Pero eso no significa –considerando que en política nada es lo que parece– que el flanco sur de Europa tenga que aceptarlo todo.
En Bruselas –y también en Berlín– sabían del “sarao” que estaba ocurriendo en los países del sur, era vox pópuli, sin embargo, no hicieron nada por evitarlo o detenerlo. Aunque ahora se hagan los ingenuos, de que no sabían nada, la realidad es que conocían como se despilfarraba el dinero público. Por lo tanto, aquí surge la pregunta del millón, ¿por qué lo toleraron?

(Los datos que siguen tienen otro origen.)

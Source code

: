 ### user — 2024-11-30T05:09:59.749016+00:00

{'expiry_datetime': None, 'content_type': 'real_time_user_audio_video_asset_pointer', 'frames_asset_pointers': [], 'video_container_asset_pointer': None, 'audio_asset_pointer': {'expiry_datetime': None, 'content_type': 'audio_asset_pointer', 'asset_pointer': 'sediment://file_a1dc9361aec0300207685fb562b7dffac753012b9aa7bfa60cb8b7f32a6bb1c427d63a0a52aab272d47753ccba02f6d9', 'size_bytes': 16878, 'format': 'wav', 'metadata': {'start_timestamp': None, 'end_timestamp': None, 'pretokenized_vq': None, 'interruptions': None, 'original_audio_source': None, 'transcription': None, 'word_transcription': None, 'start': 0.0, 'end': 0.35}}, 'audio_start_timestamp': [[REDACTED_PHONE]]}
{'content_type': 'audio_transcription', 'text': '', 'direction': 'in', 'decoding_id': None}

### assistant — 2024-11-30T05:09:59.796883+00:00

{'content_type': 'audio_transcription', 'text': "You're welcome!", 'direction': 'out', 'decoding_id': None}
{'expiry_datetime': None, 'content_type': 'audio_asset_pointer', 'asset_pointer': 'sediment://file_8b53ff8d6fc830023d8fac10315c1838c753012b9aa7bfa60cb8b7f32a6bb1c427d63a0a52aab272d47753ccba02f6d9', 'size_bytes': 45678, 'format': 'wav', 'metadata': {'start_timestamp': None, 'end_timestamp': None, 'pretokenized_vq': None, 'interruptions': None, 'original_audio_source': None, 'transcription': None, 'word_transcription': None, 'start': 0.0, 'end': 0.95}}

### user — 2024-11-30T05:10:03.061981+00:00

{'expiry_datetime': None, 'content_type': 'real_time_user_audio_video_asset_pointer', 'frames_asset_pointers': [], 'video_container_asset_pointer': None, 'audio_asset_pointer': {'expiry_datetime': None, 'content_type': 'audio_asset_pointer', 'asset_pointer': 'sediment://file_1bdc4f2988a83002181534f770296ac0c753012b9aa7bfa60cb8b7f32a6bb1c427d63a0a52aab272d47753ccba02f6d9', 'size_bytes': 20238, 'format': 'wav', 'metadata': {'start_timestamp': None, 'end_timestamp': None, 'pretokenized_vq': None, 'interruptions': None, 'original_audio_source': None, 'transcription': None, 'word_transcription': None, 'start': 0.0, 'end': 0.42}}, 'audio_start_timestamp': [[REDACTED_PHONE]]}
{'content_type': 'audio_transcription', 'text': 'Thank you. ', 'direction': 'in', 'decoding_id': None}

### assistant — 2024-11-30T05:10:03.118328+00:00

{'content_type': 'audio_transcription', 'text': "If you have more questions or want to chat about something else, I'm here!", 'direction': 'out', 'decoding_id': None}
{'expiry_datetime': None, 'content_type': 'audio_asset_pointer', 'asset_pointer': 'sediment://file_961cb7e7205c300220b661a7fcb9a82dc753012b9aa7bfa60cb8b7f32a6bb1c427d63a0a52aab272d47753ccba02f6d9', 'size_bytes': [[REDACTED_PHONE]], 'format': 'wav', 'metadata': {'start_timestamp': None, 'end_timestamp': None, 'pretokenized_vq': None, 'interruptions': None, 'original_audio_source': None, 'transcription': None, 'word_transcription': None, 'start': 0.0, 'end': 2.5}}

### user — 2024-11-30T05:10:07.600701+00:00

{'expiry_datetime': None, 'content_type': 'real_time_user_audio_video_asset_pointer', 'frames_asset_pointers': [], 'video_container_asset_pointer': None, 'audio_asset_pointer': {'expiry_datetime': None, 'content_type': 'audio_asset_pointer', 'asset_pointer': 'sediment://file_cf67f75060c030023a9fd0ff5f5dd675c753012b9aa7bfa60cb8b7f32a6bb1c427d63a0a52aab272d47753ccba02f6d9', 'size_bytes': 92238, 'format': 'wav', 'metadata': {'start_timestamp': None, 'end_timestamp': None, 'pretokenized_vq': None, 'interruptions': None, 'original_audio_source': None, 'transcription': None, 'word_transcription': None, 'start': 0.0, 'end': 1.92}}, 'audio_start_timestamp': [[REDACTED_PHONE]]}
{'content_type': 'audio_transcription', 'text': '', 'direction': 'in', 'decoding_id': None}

Es obvio que los responsables directos no están en Bruselas, aquí miraron para el otro lado, sino que hay buscarlos en las élites político-financieras del sur.
Incluso en los ciudadanos de a pie, puesto que estos últimos lo son por negligencia política, por consentirlo. Aunque debido a que su responsabilidad no es la misma, ni está en el mismo nivel, no deberían pagar las consecuencias de las “orgías” financieras que montaron los primeros.
El Papa Francisco le dijo a Merkel que el trabajo de los jefes de Estado era proteger a sus pobres. Le faltó añadir que una parte de ese trabajo es también evitar la corrupción, el saqueo al erario, el despilfarro, la fuga de capitales, etcétera. De esa manera también se estaría protegiendo a los pobres, puesto que habría más dinero en la caja para investigación y desarrollo, para crear nuevas empresas, para implementar más programas sociales, en suma, para construir una sociedad y un país mejor, más justo, más habitable. En realidad, los gobiernos deberían estar para eso, no para favorecer a un pequeño grupo, muchos de ellos rufianes de cuello blanco.
En todo caso, la señora Merkel –que ahora es implacable con los países del sur– sabía perfectamente lo que estaba ocurriendo. Pero en esa época callaba, quizá porque no convenía decir nada. No olvidemos que bancos alemanes  –y también los franceses– estaban haciendo su agosto prestando dinero para financiar el “guateque” del sur. Financiación que no fue a parar precisamente –por eso estamos donde estamos– a la economía real de los países prestatarios.  
Parece que la canciller germana aplica aquella máxima latina de “quod licet lovi, non licet bovi” (lo que es lícito para Júpiter, no es lícito para todos).
Digamos que lo que es lícito para Alemania no lo es para los demás. Para ella es más fácil esconderse detrás de esa ambigüedad llamada Europa y ordenar a sus feudatarios –los gobiernos del sur– que apliquen recortes despiadados, inhumanos, anticristianos, que significan enviar a miles de familias a la pobreza, incluso a la miseria.
En España por empleo, el 27% de la población está en riesgo de exclusión social, lo cual es alarmante.
Es obvio que con tales políticas los países de la Europa periférica lo tienen difícil. Aunque alcanzaran a tener un crecimiento razonable, lo cual es poco probable, si no les cancelan parte de la deuda sus posibilidades seguirán reduciéndose.
Por otro lado, para atajar el desastre humanitario sería necesario un subsidio permanente para todos los parados.
Hay que tener en cuenta que millones de parados, sobre todo aquellas personas de más de 45 años, nunca volverán a trabajar. Por lo tanto, desde el punto de vista humanitario es necesario un salario de subsistencia, pero también para evitar –como dice el economista Santiago Niño-Becerra– un problema de orden público.
En todo caso, mientras las élites del norte sigan culpando a los pueblos del sur, el futuro de la UE se torna más incierto, más complicado, incluso más alienante.
No pueden subsistir dos Europas. Berlín, en lugar de estar mareando la perdiz, culpando a los países del sur, debería plantearse si quiere una Europa alemana –de protectorados– o bien una verdadera Unión. Tiene que decidir. ¡Y pronto!